— INSTRUCTIONS FOR THE TASK —
Copy the records exactly. Include every line.
Top of DATA FOR REVIEW
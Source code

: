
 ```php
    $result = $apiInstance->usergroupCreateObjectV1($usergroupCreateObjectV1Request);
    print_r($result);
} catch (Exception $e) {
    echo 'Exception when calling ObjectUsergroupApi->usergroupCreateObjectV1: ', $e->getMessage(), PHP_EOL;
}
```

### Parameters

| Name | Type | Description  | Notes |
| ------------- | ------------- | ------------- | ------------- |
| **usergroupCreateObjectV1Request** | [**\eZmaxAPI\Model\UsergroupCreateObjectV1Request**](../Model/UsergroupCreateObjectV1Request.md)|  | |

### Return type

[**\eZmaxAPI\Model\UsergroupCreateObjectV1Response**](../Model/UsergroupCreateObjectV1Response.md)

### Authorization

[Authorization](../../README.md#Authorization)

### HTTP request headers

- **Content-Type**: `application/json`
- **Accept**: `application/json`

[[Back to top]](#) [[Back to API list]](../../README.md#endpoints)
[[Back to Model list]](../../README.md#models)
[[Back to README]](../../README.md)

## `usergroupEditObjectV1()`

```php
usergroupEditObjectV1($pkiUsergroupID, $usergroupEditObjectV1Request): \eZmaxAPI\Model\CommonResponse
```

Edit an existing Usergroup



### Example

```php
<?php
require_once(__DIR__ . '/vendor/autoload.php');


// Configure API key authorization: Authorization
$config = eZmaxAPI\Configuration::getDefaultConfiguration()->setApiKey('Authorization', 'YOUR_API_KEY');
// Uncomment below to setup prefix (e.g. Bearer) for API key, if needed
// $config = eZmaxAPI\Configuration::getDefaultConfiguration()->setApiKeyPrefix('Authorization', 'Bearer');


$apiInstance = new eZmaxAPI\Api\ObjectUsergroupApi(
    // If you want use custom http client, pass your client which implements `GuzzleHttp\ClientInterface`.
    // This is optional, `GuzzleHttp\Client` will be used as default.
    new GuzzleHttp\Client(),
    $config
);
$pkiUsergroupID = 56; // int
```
Bottom of DATA FOR REVIEW
— EXERCISE RESULT —
Source code

:
 ```php
    $result = $apiInstance->usergroupCreateObjectV1($usergroupCreateObjectV1Request);
    print_r($result);
} catch (Exception $e) {
    echo 'Exception when calling ObjectUsergroupApi->usergroupCreateObjectV1: ', $e->getMessage(), PHP_EOL;
}
```

### Parameters

| Name | Type | Description  | Notes |
| ------------- | ------------- | ------------- | ------------- |
| **usergroupCreateObjectV1Request** | [**\eZmaxAPI\Model\UsergroupCreateObjectV1Request**](../Model/UsergroupCreateObjectV1Request.md)|  | |

### Return type

[**\eZmaxAPI\Model\UsergroupCreateObjectV1Response**](../Model/UsergroupCreateObjectV1Response.md)

### Authorization

[Authorization](../../README.md#Authorization)

### HTTP request headers

- **Content-Type**: `application/json`
- **Accept**: `application/json`

[[Back to top]](#) [[Back to API list]](../../README.md#endpoints)
[[Back to Model list]](../../README.md#models)
[[Back to README]](../../README.md)

## `usergroupEditObjectV1()`

```php
usergroupEditObjectV1($pkiUsergroupID, $usergroupEditObjectV1Request): \eZmaxAPI\Model\CommonResponse
```

Edit an existing Usergroup



### Example

```php
<?php
require_once(__DIR__ . '/vendor/autoload.php');


// Configure API key authorization: Authorization
$config = eZmaxAPI\Configuration::getDefaultConfiguration()->setApiKey('Authorization', 'YOUR_API_KEY');
// Uncomment below to setup prefix (e.g. Bearer) for API key, if needed
// $config = eZmaxAPI\Configuration::getDefaultConfiguration()->setApiKeyPrefix('Authorization', 'Bearer');


$apiInstance = new eZmaxAPI\Api\ObjectUsergroupApi(
    // If you want use custom http client, pass your client which implements `GuzzleHttp\ClientInterface`.
    // This is optional, `GuzzleHttp\Client` will be used as default.
    new GuzzleHttp\Client(),
    $config
);
$pkiUsergroupID = 56; // int
```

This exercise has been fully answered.